The Indy Racing League says it is close to choosing between Dallara, Delta Wing, Lola and Swift for its 2012 chassis deal - and that it is open to using a radical design.
The IndyCar Series currently runs Dallara-Hondas dating from 2003, but wants to shake the championship up with a new rules package from 2012. It hopes to entice additional engine manufacturers to the series - most likely with turbocharged power - but had initially been expected to use a new style Dallara for the new era.
However IRL competition president Brian Barnhart says all four chassis builders are still in contention, with a series statement saying the choice is between "two parallel paths - one radical and one more evolutionary in design."
The IRL has stipulated that the new car must enchance safety, fit with a environmentally friendly future, allow close racing, offer more space for sponsors' logos, and be cost effective for teams.
It has also demanded that the cars are built in America. The present Dallara is made in Italy, but reports in America have suggested that the company would open a facility in the United States if it clinched the new chassis deal.
"For the last year we have engaged in ongoing conversations with four chassis makers on two different design tracks," said Barnhart. "Now we are receiving concepts and will make a decision soon.
"Our chassis is the most complex challenge in world motorsports because of the variety of race courses where we compete. It must be designed to run at 235 mph at the Indianapolis Motor Speedway and protect drivers and spectators in high-speed crashes. It must be able to perform on superspeedways, speedways and short ovals well as natural terrain road courses and temporary circuits.
"Our drivers take the greatest risks in the world of sports driving Indycars and it is paramount we have the best safety features designed into this next generation of cars.

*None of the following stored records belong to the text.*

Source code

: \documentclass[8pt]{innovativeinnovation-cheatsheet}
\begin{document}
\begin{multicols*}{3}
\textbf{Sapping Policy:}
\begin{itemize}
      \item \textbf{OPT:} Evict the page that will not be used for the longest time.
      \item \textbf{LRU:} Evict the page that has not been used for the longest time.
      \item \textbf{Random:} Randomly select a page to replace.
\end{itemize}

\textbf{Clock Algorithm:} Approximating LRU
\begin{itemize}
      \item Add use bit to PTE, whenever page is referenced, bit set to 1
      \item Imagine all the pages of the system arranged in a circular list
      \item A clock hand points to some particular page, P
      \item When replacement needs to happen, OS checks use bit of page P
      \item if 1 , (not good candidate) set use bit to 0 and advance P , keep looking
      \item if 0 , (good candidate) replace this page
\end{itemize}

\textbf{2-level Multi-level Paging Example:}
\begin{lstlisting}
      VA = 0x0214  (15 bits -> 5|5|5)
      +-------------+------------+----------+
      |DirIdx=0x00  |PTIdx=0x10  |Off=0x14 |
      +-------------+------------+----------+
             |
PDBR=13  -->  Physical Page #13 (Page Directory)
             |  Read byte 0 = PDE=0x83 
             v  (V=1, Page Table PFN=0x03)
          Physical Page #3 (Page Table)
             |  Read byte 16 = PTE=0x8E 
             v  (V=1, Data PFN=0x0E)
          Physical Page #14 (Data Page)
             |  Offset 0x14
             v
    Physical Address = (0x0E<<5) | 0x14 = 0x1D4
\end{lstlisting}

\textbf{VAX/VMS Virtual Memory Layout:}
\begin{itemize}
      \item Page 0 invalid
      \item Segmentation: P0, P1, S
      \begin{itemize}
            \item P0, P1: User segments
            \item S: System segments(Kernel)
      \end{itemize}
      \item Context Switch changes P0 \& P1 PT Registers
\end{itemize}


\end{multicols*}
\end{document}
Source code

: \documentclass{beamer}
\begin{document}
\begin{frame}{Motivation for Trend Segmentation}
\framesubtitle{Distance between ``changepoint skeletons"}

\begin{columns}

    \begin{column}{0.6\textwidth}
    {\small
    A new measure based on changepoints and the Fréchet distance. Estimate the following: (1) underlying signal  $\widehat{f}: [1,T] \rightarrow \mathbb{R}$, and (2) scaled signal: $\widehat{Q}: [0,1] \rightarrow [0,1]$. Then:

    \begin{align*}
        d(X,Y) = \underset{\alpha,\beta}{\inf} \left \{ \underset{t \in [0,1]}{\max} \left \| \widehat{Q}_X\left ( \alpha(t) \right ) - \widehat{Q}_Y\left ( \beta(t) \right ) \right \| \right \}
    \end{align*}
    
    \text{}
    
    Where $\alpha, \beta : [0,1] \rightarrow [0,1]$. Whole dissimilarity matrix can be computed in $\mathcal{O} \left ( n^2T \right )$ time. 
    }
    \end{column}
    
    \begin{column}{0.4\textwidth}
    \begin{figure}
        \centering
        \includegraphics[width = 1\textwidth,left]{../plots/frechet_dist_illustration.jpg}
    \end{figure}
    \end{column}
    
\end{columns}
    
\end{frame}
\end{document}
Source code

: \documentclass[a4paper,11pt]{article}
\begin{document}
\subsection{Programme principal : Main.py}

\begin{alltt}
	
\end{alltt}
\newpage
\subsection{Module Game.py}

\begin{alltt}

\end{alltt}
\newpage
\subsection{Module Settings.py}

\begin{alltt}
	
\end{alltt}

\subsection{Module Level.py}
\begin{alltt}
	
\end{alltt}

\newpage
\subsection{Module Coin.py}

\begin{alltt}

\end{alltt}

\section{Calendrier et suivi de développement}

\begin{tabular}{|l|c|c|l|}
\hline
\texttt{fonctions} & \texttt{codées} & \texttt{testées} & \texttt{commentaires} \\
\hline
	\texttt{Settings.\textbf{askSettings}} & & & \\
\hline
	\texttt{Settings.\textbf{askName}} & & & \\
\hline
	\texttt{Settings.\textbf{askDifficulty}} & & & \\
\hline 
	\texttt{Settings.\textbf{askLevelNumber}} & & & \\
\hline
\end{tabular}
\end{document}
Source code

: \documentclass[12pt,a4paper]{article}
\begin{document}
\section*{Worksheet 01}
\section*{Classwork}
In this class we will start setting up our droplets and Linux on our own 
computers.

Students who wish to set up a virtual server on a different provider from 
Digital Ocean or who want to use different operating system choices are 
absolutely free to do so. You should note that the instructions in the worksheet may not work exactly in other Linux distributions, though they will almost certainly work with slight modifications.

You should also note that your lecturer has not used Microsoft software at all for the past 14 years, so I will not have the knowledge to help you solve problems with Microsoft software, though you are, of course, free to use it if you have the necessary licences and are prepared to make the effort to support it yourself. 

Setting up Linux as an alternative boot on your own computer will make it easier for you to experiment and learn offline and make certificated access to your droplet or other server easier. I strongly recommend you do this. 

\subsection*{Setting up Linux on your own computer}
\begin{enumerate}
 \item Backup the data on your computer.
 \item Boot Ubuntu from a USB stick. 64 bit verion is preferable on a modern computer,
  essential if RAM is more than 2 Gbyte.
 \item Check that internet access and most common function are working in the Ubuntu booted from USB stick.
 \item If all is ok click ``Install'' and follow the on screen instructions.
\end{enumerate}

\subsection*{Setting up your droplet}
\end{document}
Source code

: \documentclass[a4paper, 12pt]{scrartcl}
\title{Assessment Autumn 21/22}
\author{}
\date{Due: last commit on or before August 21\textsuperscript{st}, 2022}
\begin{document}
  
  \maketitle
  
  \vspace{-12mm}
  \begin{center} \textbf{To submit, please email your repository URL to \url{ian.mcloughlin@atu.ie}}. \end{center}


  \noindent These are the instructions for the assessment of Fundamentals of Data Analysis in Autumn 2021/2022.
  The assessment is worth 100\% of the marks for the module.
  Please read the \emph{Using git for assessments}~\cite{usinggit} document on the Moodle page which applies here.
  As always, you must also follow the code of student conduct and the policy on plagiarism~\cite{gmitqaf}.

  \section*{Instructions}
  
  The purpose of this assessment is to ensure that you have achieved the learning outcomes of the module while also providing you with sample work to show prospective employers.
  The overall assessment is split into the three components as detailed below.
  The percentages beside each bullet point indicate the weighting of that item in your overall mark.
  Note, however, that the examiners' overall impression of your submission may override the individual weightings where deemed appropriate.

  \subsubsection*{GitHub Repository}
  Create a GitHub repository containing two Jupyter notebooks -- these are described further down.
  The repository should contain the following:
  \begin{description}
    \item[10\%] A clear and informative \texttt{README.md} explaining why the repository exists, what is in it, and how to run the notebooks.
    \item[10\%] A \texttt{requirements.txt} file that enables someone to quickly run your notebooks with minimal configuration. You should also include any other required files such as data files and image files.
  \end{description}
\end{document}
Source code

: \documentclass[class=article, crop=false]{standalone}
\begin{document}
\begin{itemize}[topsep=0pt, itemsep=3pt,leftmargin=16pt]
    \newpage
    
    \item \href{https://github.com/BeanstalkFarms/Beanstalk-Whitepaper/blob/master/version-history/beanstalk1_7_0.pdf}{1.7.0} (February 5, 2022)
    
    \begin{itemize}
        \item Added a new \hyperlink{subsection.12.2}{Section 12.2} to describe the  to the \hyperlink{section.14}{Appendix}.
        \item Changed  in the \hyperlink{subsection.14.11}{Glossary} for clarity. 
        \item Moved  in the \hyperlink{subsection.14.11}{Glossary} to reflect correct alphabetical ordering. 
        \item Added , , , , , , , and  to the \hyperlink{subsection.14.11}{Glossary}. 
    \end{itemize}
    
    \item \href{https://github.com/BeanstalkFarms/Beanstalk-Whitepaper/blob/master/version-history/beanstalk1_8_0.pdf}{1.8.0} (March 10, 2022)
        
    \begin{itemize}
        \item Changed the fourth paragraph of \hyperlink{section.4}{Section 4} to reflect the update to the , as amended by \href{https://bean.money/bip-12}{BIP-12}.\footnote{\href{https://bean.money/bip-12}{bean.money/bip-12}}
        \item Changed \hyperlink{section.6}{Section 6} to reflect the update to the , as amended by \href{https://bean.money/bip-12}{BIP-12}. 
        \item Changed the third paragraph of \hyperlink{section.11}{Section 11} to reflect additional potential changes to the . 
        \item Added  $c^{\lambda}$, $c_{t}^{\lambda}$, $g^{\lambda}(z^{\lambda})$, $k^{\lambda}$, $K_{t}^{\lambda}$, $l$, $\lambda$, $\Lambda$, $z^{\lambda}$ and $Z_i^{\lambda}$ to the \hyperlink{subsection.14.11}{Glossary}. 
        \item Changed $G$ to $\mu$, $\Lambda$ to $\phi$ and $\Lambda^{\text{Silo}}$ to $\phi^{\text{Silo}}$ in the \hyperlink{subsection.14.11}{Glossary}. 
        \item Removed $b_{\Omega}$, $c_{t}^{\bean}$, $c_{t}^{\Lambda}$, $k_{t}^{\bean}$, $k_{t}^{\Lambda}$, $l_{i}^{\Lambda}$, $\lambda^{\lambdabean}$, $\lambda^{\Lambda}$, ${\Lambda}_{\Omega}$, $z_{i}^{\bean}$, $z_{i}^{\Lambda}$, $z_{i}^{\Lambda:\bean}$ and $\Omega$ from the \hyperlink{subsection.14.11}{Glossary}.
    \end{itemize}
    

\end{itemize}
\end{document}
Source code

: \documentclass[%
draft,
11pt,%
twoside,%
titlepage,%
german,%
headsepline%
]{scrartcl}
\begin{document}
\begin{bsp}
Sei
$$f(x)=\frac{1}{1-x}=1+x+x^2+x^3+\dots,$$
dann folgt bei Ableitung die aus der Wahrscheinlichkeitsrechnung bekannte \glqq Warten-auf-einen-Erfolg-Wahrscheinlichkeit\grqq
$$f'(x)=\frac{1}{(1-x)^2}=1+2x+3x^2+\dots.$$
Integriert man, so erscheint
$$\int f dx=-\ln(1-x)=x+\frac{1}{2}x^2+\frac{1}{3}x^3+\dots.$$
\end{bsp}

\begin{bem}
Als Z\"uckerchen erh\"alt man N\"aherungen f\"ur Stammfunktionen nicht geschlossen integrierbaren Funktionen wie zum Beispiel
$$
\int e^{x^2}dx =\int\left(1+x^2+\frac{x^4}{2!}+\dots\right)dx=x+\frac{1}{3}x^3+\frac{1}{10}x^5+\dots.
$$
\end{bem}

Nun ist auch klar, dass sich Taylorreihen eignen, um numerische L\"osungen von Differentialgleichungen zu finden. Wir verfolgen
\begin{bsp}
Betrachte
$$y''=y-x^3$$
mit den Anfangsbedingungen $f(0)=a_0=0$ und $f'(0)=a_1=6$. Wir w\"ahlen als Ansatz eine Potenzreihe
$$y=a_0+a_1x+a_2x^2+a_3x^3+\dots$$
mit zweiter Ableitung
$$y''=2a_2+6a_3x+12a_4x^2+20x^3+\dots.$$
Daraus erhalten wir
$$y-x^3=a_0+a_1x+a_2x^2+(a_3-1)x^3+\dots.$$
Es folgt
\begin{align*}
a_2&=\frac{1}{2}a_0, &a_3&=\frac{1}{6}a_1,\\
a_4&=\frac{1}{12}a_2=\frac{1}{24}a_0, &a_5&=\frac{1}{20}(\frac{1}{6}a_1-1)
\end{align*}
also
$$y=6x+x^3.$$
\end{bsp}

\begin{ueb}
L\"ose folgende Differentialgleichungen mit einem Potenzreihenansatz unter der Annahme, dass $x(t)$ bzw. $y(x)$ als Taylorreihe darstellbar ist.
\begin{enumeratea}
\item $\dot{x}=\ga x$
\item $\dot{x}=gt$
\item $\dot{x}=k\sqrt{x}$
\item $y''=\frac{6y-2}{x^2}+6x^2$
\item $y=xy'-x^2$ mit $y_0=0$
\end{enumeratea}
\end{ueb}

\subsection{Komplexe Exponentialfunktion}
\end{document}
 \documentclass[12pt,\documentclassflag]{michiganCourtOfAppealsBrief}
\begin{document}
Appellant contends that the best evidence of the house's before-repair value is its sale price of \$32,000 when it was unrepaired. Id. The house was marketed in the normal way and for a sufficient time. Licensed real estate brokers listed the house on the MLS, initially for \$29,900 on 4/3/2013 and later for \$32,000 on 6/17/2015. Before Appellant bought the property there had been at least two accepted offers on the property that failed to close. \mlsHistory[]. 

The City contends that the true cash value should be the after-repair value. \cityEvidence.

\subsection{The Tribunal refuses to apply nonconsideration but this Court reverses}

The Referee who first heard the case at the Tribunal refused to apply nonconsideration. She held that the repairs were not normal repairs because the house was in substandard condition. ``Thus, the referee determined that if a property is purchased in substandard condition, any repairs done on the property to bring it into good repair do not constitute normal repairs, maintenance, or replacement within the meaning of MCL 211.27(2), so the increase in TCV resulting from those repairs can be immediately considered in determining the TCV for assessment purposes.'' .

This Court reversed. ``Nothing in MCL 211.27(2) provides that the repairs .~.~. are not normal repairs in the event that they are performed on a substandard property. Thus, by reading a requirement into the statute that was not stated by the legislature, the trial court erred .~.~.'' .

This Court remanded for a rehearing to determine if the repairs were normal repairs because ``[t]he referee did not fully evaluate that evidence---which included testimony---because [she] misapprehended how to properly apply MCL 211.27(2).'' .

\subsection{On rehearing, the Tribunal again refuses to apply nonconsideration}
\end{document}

"It is also important that we continue to develop more relevance between the new generation of Indycars and the cars that world manufacturers will be producing in the future.
"Finally, we have stipulated that the new chassis must be made in the United States, preferably Indiana, to take advantage of more competitive pricing and the existing American supplier network for parts and protect our team from issues with currency fluctuations."
Lola and Swift are both former Champ Car chassis suppliers, while the Delta Wing project is a radical new design created by former Lola designer Ben Bowlby, and backed by several leading IndyCar teams.